Unintentionally, the East African Safari was just the right endurance test for the 240Z before the start on the fiercely competitive German market. The 96 kW / 130 hp strong and quite thirsty 2,4-liter six-cylinder arrived there in 1973, immediately before the oil crisis. Only 303 coupes, including the larger 260Z 2 + 2, therefore found buyers until 1975. Even in comparison with the half-expensive 130 PS competitor Porsche 911 T, the Japan Coupé took on the role of the wallflower. The German design genes of the energetic drawn Z did nothing to change that. Although the overall design responsibility for the sports coupé known in Asia (here the Z inherited the Nissan Fairlady Roadster) lay with the Japanese Yoshihiko Matsuo, the 240Z adapted the lines of the A550X sports car. And this prototype bore the signature of the German star designer Albrecht Graf Goertz, who had already brought style icons such as the BMW 507 onto the road, but also created a perfect coupe shape for the Nissan Silvia.

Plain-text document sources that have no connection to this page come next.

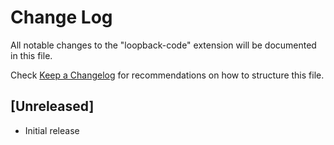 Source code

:# Change Log

All notable changes to the "loopback-code" extension will be documented in this file.

Check [Keep a Changelog](http://keepachangelog.com/) for recommendations on how to structure this file.

## [Unreleased]

- Initial release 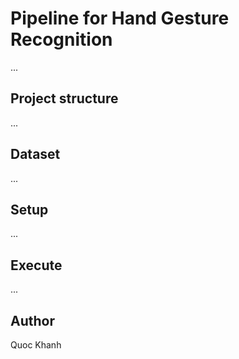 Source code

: # Pipeline for Hand Gesture Recognition
...

## Project structure
...

## Dataset
...

## Setup
...

## Execute
...

## Author
Quoc Khanh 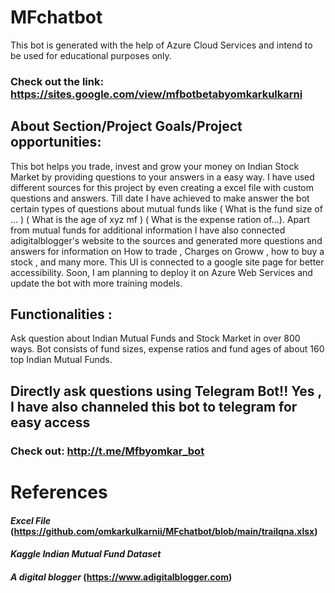 # MFchatbot
This bot is generated with the help of Azure Cloud Services and intend to be used for educational purposes only.
### Check out the link: https://sites.google.com/view/mfbotbetabyomkarkulkarni
## About Section/Project Goals/Project opportunities:
  This bot helps you trade, invest and grow your money on Indian Stock Market by providing questions to your answers in a easy way. I have used different sources for this project by even creating a excel file with custom questions and answers. Till date I have achieved to make answer the bot certain types of questions about mutual funds like ( What is the fund size of ... ) ( What is the age of xyz mf ) ( What is the expense ration of...). Apart from mutual funds for additional information I have also connected adigitalblogger's website to the sources and generated more questions and answers for information on How to trade , Charges on Groww , how to buy a stock , and many more. This UI is connected to a google site page for better accessibility. Soon, I am planning to deploy it on Azure Web Services and update the bot with more training models.
## Functionalities :
 Ask question about Indian Mutual Funds and Stock Market in over 800 ways. Bot consists of fund sizes, expense ratios and fund ages of about 160 top Indian Mutual Funds.
##  Directly ask questions using Telegram Bot!! Yes , I have also channeled this bot to telegram for easy access
 ### Check out: http://t.me/Mfbyomkar_bot

# References
#### *Excel File* (https://github.com/omkarkulkarnii/MFchatbot/blob/main/trailqna.xlsx)
  #### *Kaggle Indian Mutual Fund Dataset*
####   *A digital blogger* (https://www.adigitalblogger.com)
 
 
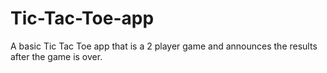 # Tic-Tac-Toe-app
A basic Tic Tac Toe app that is a 2 player game and announces the results after the game is over.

About the Fastback Coupé 240Z, inspired by Graf Goertz, with a practical tailgate for golf bags and bulk purchases, the media simply wrote: “Jaguar and Ferrari shapes at Fiat or MGB prices” or “A powerful look with fire under the hood”. In order to rekindle the fire after the two energy crises of the 1970s, Nissan launched a fresh, second Z generation in 1978, which was presented as the 280 ZX and actually rushed to new records at racing speed. With 531.601 units, the coupés - optionally for the first time with a removable, two-part Targa roof - were now the most popular sports cars in the world. The 280 ZX were the only Nippon models to achieve speeds of well over 200 km / h, and yet customers wanted even more power thanks to turbocharging. And so the Nissan 147 ZX-TT, which released 200 kW / 280 hp, also drove away from all European turbo competitors from 1983 onwards. The 230-liter six-cylinder made 2,8 km / h Vmax possible, even Maserati were left behind and Mazda RX-7 or Toyota Supra had no chance anyway.
The third Z-Generation, which was launched in 1983, presented itself even more impressively with the lightest 3,0-liter V6 ever. This 300 ZX Turbo naturally dueled once more with Porsche in North America, but this time only with the entry-level 944. Why? The once inexpensive Z changed to the prestigious power type. Earn more money with fewer cars sold, was the new Nissan motto. The age of great Z sales figures was finally ended by the 1989 ZX Twin Turbo (fourth Z generation) with a full 300 kW / 208 hp and high-tech features such as four-wheel steering, which was introduced in 283. Almost five times more expensive than the 240Z, this Nissan flopped, which was to penetrate the price regions of models from Modena and almost Maranello. "If someone wants to tell you that discerning drivers only sit in the most expensive cars, show them a smile," Nissan advertised at the time. What irony - or self-awareness: When the Z-Story was continued in 2002 by the 350Z, Nissan had understood that some forms could not be improved. And so the civilly priced fifth Z quoted the contours of the original from 1969, a principle that the 370Z still follows today. And like the 911, even the six-cylinder tradition is preserved.